Can some one help with this ??
This question was posted on stackoverflow, I didn't get any answers so referring to Biostars. Post which don't receive any answer will be deleted or updated as required.
I want to merge the table that was generated from a vcf file. This merge is context dependent. I am now at beginner level python programing and was able to do some data extraction and use some level of conditional statement. I am looking the solution specifically in python. Note: I have looked into pandas and scipy but I am not able to apply the conditional statement as I desire. This problem really needs intervention from some experts in here. Thanks much in advance !
Problem description: - I have two separate text files which need to be read first. Each file has several lines of data with 7 different column. The context dependent merging involves reading the values from first two columns in each text file and then proceed to merge if both info are the same.
A few lines from text01.txt
contig pos id ref_al-My alt-al-My ref-freq-My alt-freq-My
2 15801571 . G A 0.667 0.333
2 15801604 . CAAAAACAAAA C 0.583 0.417
2 15801610 . C CA,CAAA 0.5 0.25,0.25
2 15803330 . C T 0.333 0.667
2 15803398 . G A 0.667 0.333
2 15803529 . ATGC A 0.667 0.333
Similarly some lines from text_02.txt:
contig pos id ref_al-Sp alt-al-Sp ref-freq-Sp alt-freq-Sp
2 15801610 . CAAAAA C 0.0 1.0
2 15801618 . A G 0.0 1.0
2 15802052 . C T 0.1 0.9
2 15803398 . A G 0.9 0.1
2 15803477 . G A 0.1 0.9
2 15803542 . A C 0.1 0.9
Context dependent merging:
So, both the text files have 7 columns in which first three (contig, pos, id) column names are same.
This context dependent merging involves reading the values in the first two (contig and pos) columns from both the text files.
If both contig and pos value match, new columns are added and updated to the output_text.txt file.

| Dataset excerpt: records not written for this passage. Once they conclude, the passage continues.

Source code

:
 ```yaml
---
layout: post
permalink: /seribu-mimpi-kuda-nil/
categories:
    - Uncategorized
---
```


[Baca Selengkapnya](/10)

Eg. in the given text file two lines have same matching contig and pos value.
From text_01.txt:
contig pos id ref_al-My alt-al-My ref-freq-My alt-freq-My
2 15801610 . C CA,CAAA 0.5 0.25,0.25
2 15803398 . G A 0.667 0.333
matches text_02.txt:
contig pos id ref_al-Sp alt-al-Sp ref-freq-Sp alt-freq-Sp
2 15801610 . CAAAAA C 0.0 1.0
2 15803398 . A G 0.9 0.1
So, we append several columns and add one new column (i.e all_ref): where,
all_ref = ref_al-My[::] + ref_al-Sp[::]
Now, the output_text.txt should contain following data:
contig pos id all_ref alt-al-My alt-al-Sp ref-freq-My ref-freq-Sp alt-freq-My alt-freq-Sp
2 15801610 . C,CAAAAA CA,CAAA C 0.5 0.0 0.25,0.25 1.0
2 15803398 . G,A A G 0.667 0.9 0.333 0.1
For other lines we will simply be append their respective values in respective columns, with values for null fields updated as periods.
contig pos id all_ref alt-al-My alt-al-Sp ref-freq-My ref-freq-Sp alt-freq-My alt-freq-Sp
2 15801571 . G A . 0.667 . 0.333 .
2 15803477 . G . A . 0.1 . 0.9
- The data values for My should come before Sp for new added column (all_ref).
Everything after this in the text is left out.